# DATA PROVIDED
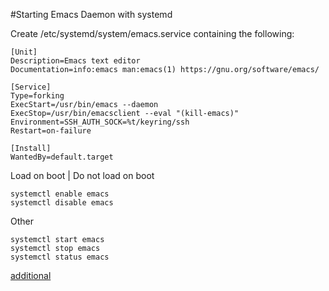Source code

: #Starting Emacs Daemon with systemd

Create /etc/systemd/system/emacs.service containing the following:

```
[Unit]
Description=Emacs text editor
Documentation=info:emacs man:emacs(1) https://gnu.org/software/emacs/

[Service]
Type=forking
ExecStart=/usr/bin/emacs --daemon
ExecStop=/usr/bin/emacsclient --eval "(kill-emacs)"
Environment=SSH_AUTH_SOCK=%t/keyring/ssh
Restart=on-failure

[Install]
WantedBy=default.target

```

Load on boot
|
Do not load on boot
```
systemctl enable emacs
systemctl disable emacs
```

Other
```
systemctl start emacs
systemctl stop emacs
systemctl status emacs
```

[additional](https://www.emacswiki.org/emacs/EmacsAsDaemon#toc2)
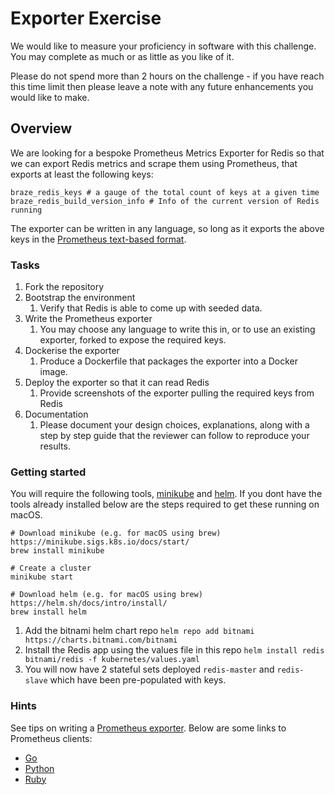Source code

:# Exporter Exercise

We would like to measure your proficiency in software with this challenge. You may complete as much or as little as you like of it.

Please do not spend more than 2 hours on the challenge - if you have reach this time limit then please leave a note with any future enhancements you would like to make.

## Overview

We are looking for a bespoke Prometheus Metrics Exporter for Redis so that we can export Redis metrics and scrape them using Prometheus, that exports at least the following keys:

```
braze_redis_keys # a gauge of the total count of keys at a given time
braze_redis_build_version_info # Info of the current version of Redis running
```

The exporter can be written in any language, so long as it exports the above keys in the [Prometheus text-based format](https://prometheus.io/docs/instrumenting/exposition_formats/#text-based-format).

### Tasks

1. Fork the repository
2. Bootstrap the environment
    1. Verify that Redis is able to come up with seeded data.
3. Write the Prometheus exporter
    1. You may choose any language to write this in, or to use an existing exporter, forked to expose the required keys.
4. Dockerise the exporter
    1. Produce a Dockerfile that packages the exporter into a Docker image.
5. Deploy the exporter so that it can read Redis
    1. Provide screenshots of the exporter pulling the required keys from Redis
6. Documentation
    1. Please document your design choices, explanations, along with a step by step guide that the reviewer can follow to reproduce your results.

### Getting started

You will require the following tools, [minikube](https://minikube.sigs.k8s.io/docs/start/) and [helm](https://helm.sh/docs/helm/helm_install/). If you dont have the tools already installed below are the steps required to get these running on macOS.

```
# Download minikube (e.g. for macOS using brew) https://minikube.sigs.k8s.io/docs/start/
brew install minikube
 
# Create a cluster
minikube start
 
# Download helm (e.g. for macOS using brew) https://helm.sh/docs/intro/install/
brew install helm
```

1. Add the bitnami helm chart repo
`helm repo add bitnami https://charts.bitnami.com/bitnami`
2. Install the Redis app using the values file in this repo
`helm install redis bitnami/redis -f kubernetes/values.yaml`
3. You will now have 2 stateful sets deployed `redis-master` and `redis-slave` which have been pre-populated with keys.

### Hints

See tips on writing a [Prometheus exporter](https://prometheus.io/docs/instrumenting/writing_exporters/). Below are some links to Prometheus clients:
 * [Go](https://github.com/prometheus/client_golang)
 * [Python](https://github.com/prometheus/client_python)
 * [Ruby](https://github.com/prometheus/client_java)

# EXERCISE BRIEF
Would you show every line in the data above that contains the string "text"?

# OUTPUT
Description=Emacs text editor
The exporter can be written in any language, so long as it exports the above keys in the [Prometheus text-based format](https://prometheus.io/docs/instrumenting/exposition_formats/#text-based-format).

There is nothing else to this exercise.